Garuda Linux is a Linux distribution based on the Arch Linux operating system. Garuda Linux is available in wide range of popular Linux desktop environments, including modified versions of the KDE Plasma 5 desktop environment. It features a rolling release update model using Pacman as its package manager. The term Garuda, which originates from Hinduism, is defined as a divine eagle-like sun bird and the king of birds.

History 
Garuda Linux was released on the 26 March 2020.
Garuda Linux is developed and maintained by developers around the world. It was founded by Shrinivas Vishnu Kumbhar, a university student from India and SGS from Germany.

Features 
Garuda Linux installation process is done with Calamares, a graphical installer. The rolling release model means that the user does not need to upgrade/reinstall the whole operating system to keep it up-to-date inline with the latest release. Garuda Linux uses systemd as its init software. Package management is handled by Pacman via command line, and front-end UI package manager tools such as the pre-installed Pamac.  It can be configured as either a stable system (default) or bleeding edge in line with Arch. Garuda Linux includes colorized UI which comes in various options, with the option to further customize the user preferences.

Desktop environments 
Garuda Linux provides many releases with various desktop environments and package defaults. All have Arch Linux as their base and the Garuda Linux Team provide their own additional package builds via Chaotic-AUR which is part of all releases.

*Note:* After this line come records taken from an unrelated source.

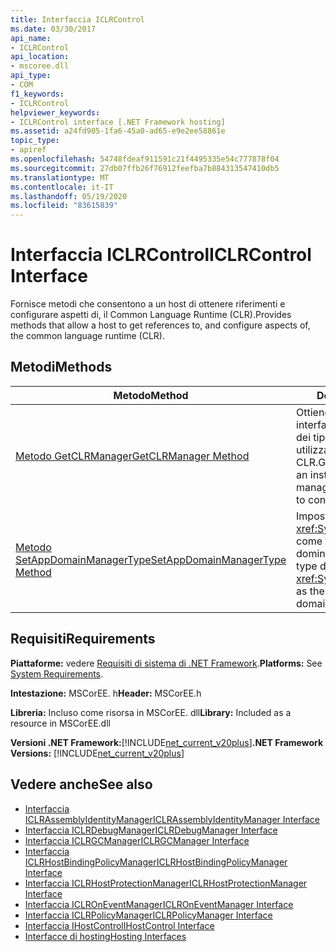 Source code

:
 ```yaml
---
title: Interfaccia ICLRControl
ms.date: 03/30/2017
api_name:
- ICLRControl
api_location:
- mscoree.dll
api_type:
- COM
f1_keywords:
- ICLRControl
helpviewer_keywords:
- ICLRControl interface [.NET Framework hosting]
ms.assetid: a24fd905-1fa6-45a0-ad65-e9e2ee58861e
topic_type:
- apiref
ms.openlocfilehash: 54748fdeaf911591c21f4495335e54c777878f04
ms.sourcegitcommit: 27db07ffb26f76912feefba7b884313547410db5
ms.translationtype: MT
ms.contentlocale: it-IT
ms.lasthandoff: 05/19/2020
ms.locfileid: "83615839"
---
```

# <a name="iclrcontrol-interface"></a><span data-ttu-id="c844e-102">Interfaccia ICLRControl</span><span class="sxs-lookup"><span data-stu-id="c844e-102">ICLRControl Interface</span></span>
<span data-ttu-id="c844e-103">Fornisce metodi che consentono a un host di ottenere riferimenti e configurare aspetti di, il Common Language Runtime (CLR).</span><span class="sxs-lookup"><span data-stu-id="c844e-103">Provides methods that allow a host to get references to, and configure aspects of, the common language runtime (CLR).</span></span>  
  
## <a name="methods"></a><span data-ttu-id="c844e-104">Metodi</span><span class="sxs-lookup"><span data-stu-id="c844e-104">Methods</span></span>  
  
|<span data-ttu-id="c844e-105">Metodo</span><span class="sxs-lookup"><span data-stu-id="c844e-105">Method</span></span>|<span data-ttu-id="c844e-106">Descrizione</span><span class="sxs-lookup"><span data-stu-id="c844e-106">Description</span></span>|  
|------------|-----------------|  
|[<span data-ttu-id="c844e-107">Metodo GetCLRManager</span><span class="sxs-lookup"><span data-stu-id="c844e-107">GetCLRManager Method</span></span>](iclrcontrol-getclrmanager-method.md)|<span data-ttu-id="c844e-108">Ottiene un puntatore a interfaccia a un'istanza di uno dei tipi di gestione che l'host può utilizzare per configurare CLR.</span><span class="sxs-lookup"><span data-stu-id="c844e-108">Gets an interface pointer to an instance of any of the manager types the host can use to configure the CLR.</span></span>|  
|[<span data-ttu-id="c844e-109">Metodo SetAppDomainManagerType</span><span class="sxs-lookup"><span data-stu-id="c844e-109">SetAppDomainManagerType Method</span></span>](iclrcontrol-setappdomainmanagertype-method.md)|<span data-ttu-id="c844e-110">Imposta un tipo derivato da <xref:System.AppDomainManager> come tipo per i gestori del dominio dell'applicazione.</span><span class="sxs-lookup"><span data-stu-id="c844e-110">Sets a type derived from <xref:System.AppDomainManager> as the type for application domain managers.</span></span>|  
  
## <a name="requirements"></a><span data-ttu-id="c844e-111">Requisiti</span><span class="sxs-lookup"><span data-stu-id="c844e-111">Requirements</span></span>  
 <span data-ttu-id="c844e-112">**Piattaforme:** vedere [Requisiti di sistema di .NET Framework](../../get-started/system-requirements.md).</span><span class="sxs-lookup"><span data-stu-id="c844e-112">**Platforms:** See [System Requirements](../../get-started/system-requirements.md).</span></span>  
  
 <span data-ttu-id="c844e-113">**Intestazione:** MSCorEE. h</span><span class="sxs-lookup"><span data-stu-id="c844e-113">**Header:** MSCorEE.h</span></span>  
  
 <span data-ttu-id="c844e-114">**Libreria:** Incluso come risorsa in MSCorEE. dll</span><span class="sxs-lookup"><span data-stu-id="c844e-114">**Library:** Included as a resource in MSCorEE.dll</span></span>  
  
 <span data-ttu-id="c844e-115">**Versioni .NET Framework:**[!INCLUDE[net_current_v20plus](../../../../includes/net-current-v20plus-md.md)]</span><span class="sxs-lookup"><span data-stu-id="c844e-115">**.NET Framework Versions:** [!INCLUDE[net_current_v20plus](../../../../includes/net-current-v20plus-md.md)]</span></span>  
  
## <a name="see-also"></a><span data-ttu-id="c844e-116">Vedere anche</span><span class="sxs-lookup"><span data-stu-id="c844e-116">See also</span></span>

- [<span data-ttu-id="c844e-117">Interfaccia ICLRAssemblyIdentityManager</span><span class="sxs-lookup"><span data-stu-id="c844e-117">ICLRAssemblyIdentityManager Interface</span></span>](iclrassemblyidentitymanager-interface.md)
- [<span data-ttu-id="c844e-118">Interfaccia ICLRDebugManager</span><span class="sxs-lookup"><span data-stu-id="c844e-118">ICLRDebugManager Interface</span></span>](iclrdebugmanager-interface.md)
- [<span data-ttu-id="c844e-119">Interfaccia ICLRGCManager</span><span class="sxs-lookup"><span data-stu-id="c844e-119">ICLRGCManager Interface</span></span>](iclrgcmanager-interface.md)
- [<span data-ttu-id="c844e-120">Interfaccia ICLRHostBindingPolicyManager</span><span class="sxs-lookup"><span data-stu-id="c844e-120">ICLRHostBindingPolicyManager Interface</span></span>](iclrhostbindingpolicymanager-interface.md)
- [<span data-ttu-id="c844e-121">Interfaccia ICLRHostProtectionManager</span><span class="sxs-lookup"><span data-stu-id="c844e-121">ICLRHostProtectionManager Interface</span></span>](iclrhostprotectionmanager-interface.md)
- [<span data-ttu-id="c844e-122">Interfaccia ICLROnEventManager</span><span class="sxs-lookup"><span data-stu-id="c844e-122">ICLROnEventManager Interface</span></span>](iclroneventmanager-interface.md)
- [<span data-ttu-id="c844e-123">Interfaccia ICLRPolicyManager</span><span class="sxs-lookup"><span data-stu-id="c844e-123">ICLRPolicyManager Interface</span></span>](iclrpolicymanager-interface.md)
- [<span data-ttu-id="c844e-124">Interfaccia IHostControl</span><span class="sxs-lookup"><span data-stu-id="c844e-124">IHostControl Interface</span></span>](ihostcontrol-interface.md)
- [<span data-ttu-id="c844e-125">Interfacce di hosting</span><span class="sxs-lookup"><span data-stu-id="c844e-125">Hosting Interfaces</span></span>](hosting-interfaces.md)
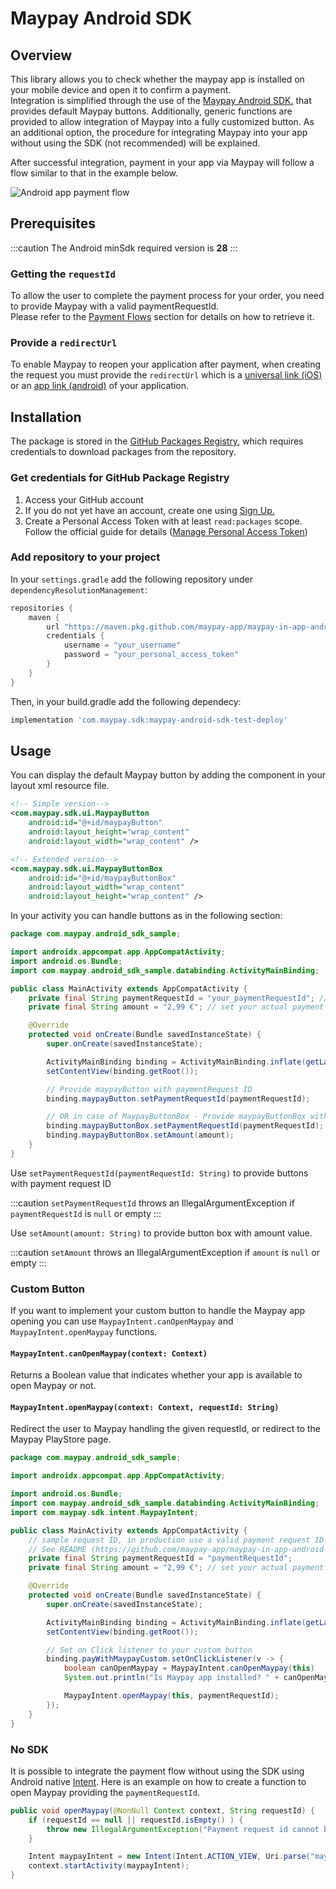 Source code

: 
# Maypay Android SDK

## Overview
This library allows you to check whether the maypay app is installed on your mobile device and open it to confirm a payment.  
Integration is simplified through the use of the [Maypay Android SDK.](https://github.com/maypay-app/maypay-in-app-android-sdk) that provides default Maypay buttons. 
Additionally, generic functions are provided to allow integration of Maypay into a fully customized button.
As an additional option, the procedure for integrating Maypay into your app without using the SDK (not recommended) will be explained.

After successful integration, payment in your app via Maypay will follow a flow similar to that in the example below.


![Android app payment flow](https://github.com/maypay-app/maypay-in-app-android-sdk/assets/137157182/81a4117c-1572-4234-b8a9-00909ed997fb)


## Prerequisites


:::caution
The Android minSdk required version is **28**
:::

### Getting the `requestId`
To allow the user to complete the payment process for your order, you need to provide Maypay with a valid paymentRequestId.   
Please refer to the [Payment Flows](https://developers.maypay.com/category/payment-flows) section for details on how to retrieve it.

### Provide a `redirectUrl`

To enable Maypay to reopen your application after payment, when creating the request you must provide the `redirectUrl` which is a [universal link (iOS)](https://developer.apple.com/ios/universal-links/) or an [app link (android)](https://developer.android.com/training/app-links) of your application.

## Installation
The package is stored in the [GitHub Packages Registry](https://github.com/features/packages), which requires credentials to download packages from the repository.

### Get credentials for GitHub Package Registry
1. Access your GitHub account
2. If you do not yet have an account, create one using [Sign Up.](https://github.com/join)
3. Create a Personal Access Token with at least ```read:packages``` scope. Follow the official guide for details ([Manage Personal Access Token](https://docs.github.com/en/enterprise-server@3.4/authentication/keeping-your-account-and-data-secure/managing-your-personal-access-tokens))

### Add repository to your project
In your ```settings.gradle``` add the following repository under ```dependencyResolutionManagement```:

```gradle
repositories {
    maven {
        url "https://maven.pkg.github.com/maypay-app/maypay-in-app-android-sdk"
        credentials {
            username = "your_username"
            password = "your_personal_access_token"
        }
    }
}
```

Then, in your build.gradle add the following dependecy:
```gradle
implementation 'com.maypay.sdk:maypay-android-sdk-test-deploy'
```
## Usage

You can display the default Maypay button by adding the component in your layout xml resource file.

```xml
<!-- Simple version-->
<com.maypay.sdk.ui.MaypayButton
    android:id="@+id/maypayButton"
    android:layout_height="wrap_content"
    android:layout_width="wrap_content" />

<!-- Extended version-->
<com.maypay.sdk.ui.MaypayButtonBox
    android:id="@+id/maypayButtonBox"
    android:layout_width="wrap_content"
    android:layout_height="wrap_content" />

```

In your activity you can handle buttons as in the following section: 

```java
package com.maypay.android_sdk_sample;

import androidx.appcompat.app.AppCompatActivity;
import android.os.Bundle;
import com.maypay.android_sdk_sample.databinding.ActivityMainBinding;

public class MainActivity extends AppCompatActivity {
    private final String paymentRequestId = "your_paymentRequestId"; // sample request ID, in production use a valid payment request ID.
    private final String amount = "2,99 €"; // set your actual payment amount 

    @Override
    protected void onCreate(Bundle savedInstanceState) {
        super.onCreate(savedInstanceState);

        ActivityMainBinding binding = ActivityMainBinding.inflate(getLayoutInflater());
        setContentView(binding.getRoot());

        // Provide maypayButton with paymentRequest ID
        binding.maypayButton.setPaymentRequestId(paymentRequestId);

        // OR in case of MaypayButtonBox - Provide maypayButtonBox with paymentRequest ID and total amount 
        binding.maypayButtonBox.setPaymentRequestId(paymentRequestId);
        binding.maypayButtonBox.setAmount(amount);
    }
}
```

Use `setPaymentRequestId(paymentRequestId: String)` to provide buttons with payment request ID

:::caution
 `setPaymentRequestId` throws an IllegalArgumentException if `paymentRequestId` is `null` or empty
:::

Use `setAmount(amount: String)` to provide button box with amount value.

:::caution
`setAmount` throws an IllegalArgumentException if `amount` is `null` or empty
:::

### Custom Button

If you want to implement your custom button to handle the Maypay app opening you can use `MaypayIntent.canOpenMaypay` and `MaypayIntent.openMaypay` functions.

#### `MaypayIntent.canOpenMaypay(context: Context)`
Returns a Boolean value that indicates whether your app is available to open Maypay or not.

#### `MaypayIntent.openMaypay(context: Context, requestId: String)`
Redirect the user to Maypay handling the given requestId, or redirect to the Maypay PlayStore page.

```java
package com.maypay.android_sdk_sample;

import androidx.appcompat.app.AppCompatActivity;

import android.os.Bundle;
import com.maypay.android_sdk_sample.databinding.ActivityMainBinding;
import com.maypay.sdk.intent.MaypayIntent;

public class MainActivity extends AppCompatActivity {
    // sample request ID, in production use a valid payment request ID.
    // See README (https://github.com/maypay-app/maypay-in-app-android-sdk) for further information.
    private final String paymentRequestId = "paymentRequestId";
    private final String amount = "2,99 €"; // set your actual payment amount

    @Override
    protected void onCreate(Bundle savedInstanceState) {
        super.onCreate(savedInstanceState);

        ActivityMainBinding binding = ActivityMainBinding.inflate(getLayoutInflater());
        setContentView(binding.getRoot());

        // Set on Click listener to your custom button
        binding.payWithMaypayCustom.setOnClickListener(v -> {
            boolean canOpenMaypay = MaypayIntent.canOpenMaypay(this)
            System.out.println("Is Maypay app installed? " + canOpenMaypay);

            MaypayIntent.openMaypay(this, paymentRequestId);
        });
    }
}
```

### No SDK
It is possible to integrate the payment flow without using the SDK using Android native [Intent](https://developer.android.com/training/basics/intents/sending). Here is an example on how to create a function to open Maypay providing the `paymentRequestId`. 

```java
public void openMaypay(@NonNull Context context, String requestId) {
    if (requestId == null || requestId.isEmpty() ) {
        throw new IllegalArgumentException("Payment request id cannot be empty");
    }

    Intent maypayIntent = new Intent(Intent.ACTION_VIEW, Uri.parse("maypay://paymentRequest?id=" + requestId));
    context.startActivity(maypayIntent);
}
```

Garuda Downloader is a tool provided by the Garuda Linux team for Windows and Linux to download the latest official release of all editions.

System requirements 
Garuda Linux hardware requirements vary on the desktop environment used, but they are very similar.

 Minimum requirements:
 30 GB storage
 4 GB RAM
 Recommended requirements:
 40 GB storage
 8 GB RAM

Garuda Linux also requires a storage device that contains 4 GB of space for their standard versions. Gaming desktop environments require a storage device with 8 GB storage space available.

Installation 
The official Garuda Linux website supplies ISO images that can be run using a bootable USB device with 4 GB/8 GB of storage space, depending on the ISO image chosen. After the user has their partitions and formats set up on their drive, they can insert the thumbdrive and boot into it from the BIOS. Calamares installer will begin its process and present the user with a GUI installer.

Garuda Linux uses a rolling release update model in which new packages are supplied throughout the day. Software packages are updated using the Pacman package manager.